David Dubois
Escritor de origem francesa, mestre em filosofia comparada, especialmente o Tantra não dualista da Cachemira. Publicou diversas traduções diretamente do sanskrito, como L'Essence du Yoga selon Vasishta e Le Tantra de la Reconnaissance de Soi e de sua autoria Abhinavagupta ou la liberté de la conscience.
As tradições espirituais parecem unânimes: o desejo é a causa de todo o nosso sofrimento; e a erradicação do desejo, ou pelo menos a sua reorientação para o divino, é a condição sine qua non da felicidade nesta vida.

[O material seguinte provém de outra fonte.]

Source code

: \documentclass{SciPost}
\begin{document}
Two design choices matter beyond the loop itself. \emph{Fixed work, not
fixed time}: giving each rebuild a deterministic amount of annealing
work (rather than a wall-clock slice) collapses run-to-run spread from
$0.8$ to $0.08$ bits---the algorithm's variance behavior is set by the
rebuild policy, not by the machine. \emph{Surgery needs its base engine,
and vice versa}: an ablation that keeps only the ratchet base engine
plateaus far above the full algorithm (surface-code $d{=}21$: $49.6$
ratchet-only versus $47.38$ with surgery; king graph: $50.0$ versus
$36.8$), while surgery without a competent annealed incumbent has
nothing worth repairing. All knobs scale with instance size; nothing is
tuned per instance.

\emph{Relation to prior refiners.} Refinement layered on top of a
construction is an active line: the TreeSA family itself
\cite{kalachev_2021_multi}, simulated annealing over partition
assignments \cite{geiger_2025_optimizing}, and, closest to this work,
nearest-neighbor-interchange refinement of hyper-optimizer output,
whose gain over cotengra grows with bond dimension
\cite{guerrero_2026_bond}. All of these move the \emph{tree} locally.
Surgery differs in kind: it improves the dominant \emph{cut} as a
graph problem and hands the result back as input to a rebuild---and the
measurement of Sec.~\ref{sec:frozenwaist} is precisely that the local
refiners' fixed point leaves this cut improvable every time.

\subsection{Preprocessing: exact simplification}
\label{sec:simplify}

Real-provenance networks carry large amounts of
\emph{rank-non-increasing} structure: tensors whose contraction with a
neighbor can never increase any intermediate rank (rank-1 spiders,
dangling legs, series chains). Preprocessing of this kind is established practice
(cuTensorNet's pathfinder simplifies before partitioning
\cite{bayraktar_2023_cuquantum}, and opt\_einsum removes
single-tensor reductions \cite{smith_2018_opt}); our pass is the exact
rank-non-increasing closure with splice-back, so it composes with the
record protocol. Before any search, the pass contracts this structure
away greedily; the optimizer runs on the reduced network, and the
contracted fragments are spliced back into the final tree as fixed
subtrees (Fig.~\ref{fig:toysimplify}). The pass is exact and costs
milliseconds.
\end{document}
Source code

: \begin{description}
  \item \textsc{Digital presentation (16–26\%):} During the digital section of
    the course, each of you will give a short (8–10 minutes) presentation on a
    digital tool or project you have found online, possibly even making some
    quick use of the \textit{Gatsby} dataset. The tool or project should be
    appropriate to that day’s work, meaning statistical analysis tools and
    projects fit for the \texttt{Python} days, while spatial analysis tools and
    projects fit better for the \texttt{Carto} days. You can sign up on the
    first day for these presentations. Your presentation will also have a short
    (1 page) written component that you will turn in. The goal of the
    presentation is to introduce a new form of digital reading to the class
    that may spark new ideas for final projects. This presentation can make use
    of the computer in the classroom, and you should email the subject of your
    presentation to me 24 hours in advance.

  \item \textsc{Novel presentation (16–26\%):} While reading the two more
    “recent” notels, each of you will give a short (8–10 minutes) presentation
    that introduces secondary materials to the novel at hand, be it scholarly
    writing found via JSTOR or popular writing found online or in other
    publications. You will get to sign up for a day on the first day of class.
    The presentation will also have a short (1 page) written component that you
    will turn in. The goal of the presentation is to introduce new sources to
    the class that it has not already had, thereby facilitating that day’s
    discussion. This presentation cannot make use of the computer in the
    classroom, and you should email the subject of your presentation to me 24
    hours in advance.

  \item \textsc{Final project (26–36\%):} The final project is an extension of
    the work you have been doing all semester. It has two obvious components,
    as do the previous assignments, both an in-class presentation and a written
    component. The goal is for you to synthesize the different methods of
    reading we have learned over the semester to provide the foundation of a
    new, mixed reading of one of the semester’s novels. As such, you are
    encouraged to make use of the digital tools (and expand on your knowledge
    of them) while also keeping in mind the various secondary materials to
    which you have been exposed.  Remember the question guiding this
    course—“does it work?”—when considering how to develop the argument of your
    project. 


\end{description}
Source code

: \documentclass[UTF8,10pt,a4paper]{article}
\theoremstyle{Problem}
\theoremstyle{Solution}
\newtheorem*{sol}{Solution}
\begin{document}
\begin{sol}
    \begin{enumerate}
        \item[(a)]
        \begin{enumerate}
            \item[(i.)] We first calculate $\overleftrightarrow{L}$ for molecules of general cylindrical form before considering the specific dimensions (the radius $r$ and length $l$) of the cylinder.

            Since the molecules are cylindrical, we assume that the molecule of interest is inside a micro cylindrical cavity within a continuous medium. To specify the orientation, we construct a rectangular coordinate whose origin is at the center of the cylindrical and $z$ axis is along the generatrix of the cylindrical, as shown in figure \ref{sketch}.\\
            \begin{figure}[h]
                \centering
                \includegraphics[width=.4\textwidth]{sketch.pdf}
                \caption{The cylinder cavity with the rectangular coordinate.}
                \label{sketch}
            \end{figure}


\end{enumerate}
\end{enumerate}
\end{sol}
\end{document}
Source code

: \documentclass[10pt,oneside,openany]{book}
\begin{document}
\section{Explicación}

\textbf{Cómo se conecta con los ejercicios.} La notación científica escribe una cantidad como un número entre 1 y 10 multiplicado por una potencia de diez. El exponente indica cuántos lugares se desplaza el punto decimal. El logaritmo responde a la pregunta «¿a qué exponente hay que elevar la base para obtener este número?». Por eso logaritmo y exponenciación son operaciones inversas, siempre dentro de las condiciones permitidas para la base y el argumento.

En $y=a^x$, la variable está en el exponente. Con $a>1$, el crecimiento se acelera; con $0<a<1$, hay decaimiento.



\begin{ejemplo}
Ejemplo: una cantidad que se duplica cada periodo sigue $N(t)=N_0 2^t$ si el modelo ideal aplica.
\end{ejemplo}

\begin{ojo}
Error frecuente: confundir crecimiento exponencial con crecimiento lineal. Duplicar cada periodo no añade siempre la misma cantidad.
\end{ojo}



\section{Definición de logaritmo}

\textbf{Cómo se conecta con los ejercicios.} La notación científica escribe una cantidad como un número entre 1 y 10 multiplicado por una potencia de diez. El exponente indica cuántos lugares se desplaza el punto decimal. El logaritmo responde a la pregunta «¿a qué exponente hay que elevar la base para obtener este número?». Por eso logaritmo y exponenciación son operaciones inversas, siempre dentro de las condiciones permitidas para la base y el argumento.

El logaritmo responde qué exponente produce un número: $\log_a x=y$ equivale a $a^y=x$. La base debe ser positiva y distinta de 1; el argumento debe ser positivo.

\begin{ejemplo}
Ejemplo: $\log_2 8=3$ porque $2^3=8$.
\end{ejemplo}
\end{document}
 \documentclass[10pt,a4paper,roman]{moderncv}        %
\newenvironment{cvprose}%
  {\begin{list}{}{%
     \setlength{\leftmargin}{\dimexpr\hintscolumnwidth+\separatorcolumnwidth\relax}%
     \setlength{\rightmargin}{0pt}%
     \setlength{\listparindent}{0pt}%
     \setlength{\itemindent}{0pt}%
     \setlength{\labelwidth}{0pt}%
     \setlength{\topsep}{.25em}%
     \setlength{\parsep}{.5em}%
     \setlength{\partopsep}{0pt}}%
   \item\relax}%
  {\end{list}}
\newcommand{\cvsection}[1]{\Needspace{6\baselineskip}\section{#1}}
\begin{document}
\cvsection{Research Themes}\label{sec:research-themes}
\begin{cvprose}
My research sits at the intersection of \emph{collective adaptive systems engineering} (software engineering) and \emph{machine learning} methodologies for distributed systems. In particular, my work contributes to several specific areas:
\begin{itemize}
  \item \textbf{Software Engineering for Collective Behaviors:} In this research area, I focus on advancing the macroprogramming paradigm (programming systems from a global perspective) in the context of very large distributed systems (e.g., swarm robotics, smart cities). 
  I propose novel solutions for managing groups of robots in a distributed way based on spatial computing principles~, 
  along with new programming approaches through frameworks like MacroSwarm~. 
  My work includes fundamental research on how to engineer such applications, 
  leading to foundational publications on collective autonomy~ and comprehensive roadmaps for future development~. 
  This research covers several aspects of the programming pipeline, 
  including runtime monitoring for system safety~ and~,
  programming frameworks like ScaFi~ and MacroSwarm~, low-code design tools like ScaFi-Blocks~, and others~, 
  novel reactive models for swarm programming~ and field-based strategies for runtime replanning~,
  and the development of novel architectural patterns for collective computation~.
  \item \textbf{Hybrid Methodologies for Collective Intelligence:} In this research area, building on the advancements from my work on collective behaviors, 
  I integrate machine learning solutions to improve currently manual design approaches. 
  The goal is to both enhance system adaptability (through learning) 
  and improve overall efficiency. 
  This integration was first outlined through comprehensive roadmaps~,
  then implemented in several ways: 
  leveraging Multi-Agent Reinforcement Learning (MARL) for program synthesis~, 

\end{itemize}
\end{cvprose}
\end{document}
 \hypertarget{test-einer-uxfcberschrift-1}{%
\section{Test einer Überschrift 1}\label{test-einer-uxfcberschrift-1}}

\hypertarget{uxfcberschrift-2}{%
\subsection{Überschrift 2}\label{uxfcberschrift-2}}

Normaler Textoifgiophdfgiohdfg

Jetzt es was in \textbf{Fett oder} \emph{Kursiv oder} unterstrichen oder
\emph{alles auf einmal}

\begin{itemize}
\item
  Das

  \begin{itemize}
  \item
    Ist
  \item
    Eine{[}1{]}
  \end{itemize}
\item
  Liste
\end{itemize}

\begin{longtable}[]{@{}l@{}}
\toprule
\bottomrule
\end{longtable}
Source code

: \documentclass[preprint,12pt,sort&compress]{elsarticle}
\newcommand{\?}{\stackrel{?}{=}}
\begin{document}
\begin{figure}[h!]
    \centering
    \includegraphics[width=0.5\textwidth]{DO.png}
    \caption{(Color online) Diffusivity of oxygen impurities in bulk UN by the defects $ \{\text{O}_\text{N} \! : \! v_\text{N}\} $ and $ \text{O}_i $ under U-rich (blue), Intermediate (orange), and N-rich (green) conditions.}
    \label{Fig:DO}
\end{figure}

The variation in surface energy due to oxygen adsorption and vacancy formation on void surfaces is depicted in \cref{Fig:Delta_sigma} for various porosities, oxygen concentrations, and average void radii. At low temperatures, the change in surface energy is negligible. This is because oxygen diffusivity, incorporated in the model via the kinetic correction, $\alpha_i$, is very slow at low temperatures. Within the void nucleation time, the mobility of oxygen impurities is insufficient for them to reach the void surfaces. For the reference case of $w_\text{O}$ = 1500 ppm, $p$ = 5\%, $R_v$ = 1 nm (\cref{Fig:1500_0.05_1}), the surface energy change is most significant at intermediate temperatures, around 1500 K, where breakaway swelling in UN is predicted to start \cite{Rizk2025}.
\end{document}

Neste julgamento negativo acrescenta-se a ideia de que o corpo é a fonte de desejo. É nele que encontra-se este poder misterioso, feminino e (portanto) difícil de domar.
Mas é realmente assim?
Vamos ler esta passagem de Abhinavagupta, um mestre do Tantra do ano 1000. Antes da citação que se segue, ele explicou que todo prazer vem da consciência universal. E acrescenta:
"Até mesmo uma forma pode ser uma fonte de prazer para os olhos, se ela une-se ao grande êxtase que é nada mais do que a excitação/emoção da energia seminal (presente no corpo sob a forma de sangue e sêmen). E é o mesmo para os ouvidos quando escutam uma música doce. Os outros sentidos, igualmente, desfrutando (do prazer) em seus respectivos objetos, apreciam o êxtase criativo em sua plenitude, não por uma simples excitação confinadas a eles mesmos ".
Os olhos, os ouvidos e os outros sentidos, com efeito, são apenas objetos materiais, privados de consciência própria e incapazes de experimentar qualquer excitação. Se houver excitação, não vem dos objetos, nem dos sentidos. A excitação é o eco da lembrança de uma plenitude absoluta que transcende os limites físicos e é, portanto, susceptível de nos arrebatar desses limites. Mas, prosseguimos:
"É por isso que mesmo as formas de um belo corpo de uma mulher com rosto adorável, em que os quadris balançam e cujo canto é requintado, não geram uma felicidade plena naqueles que são como pedras, naqueles cuja energia seminal não está madura, naqueles em que a felicidade da paixão - que é apenas a excitação desta energia seminal - está faltando."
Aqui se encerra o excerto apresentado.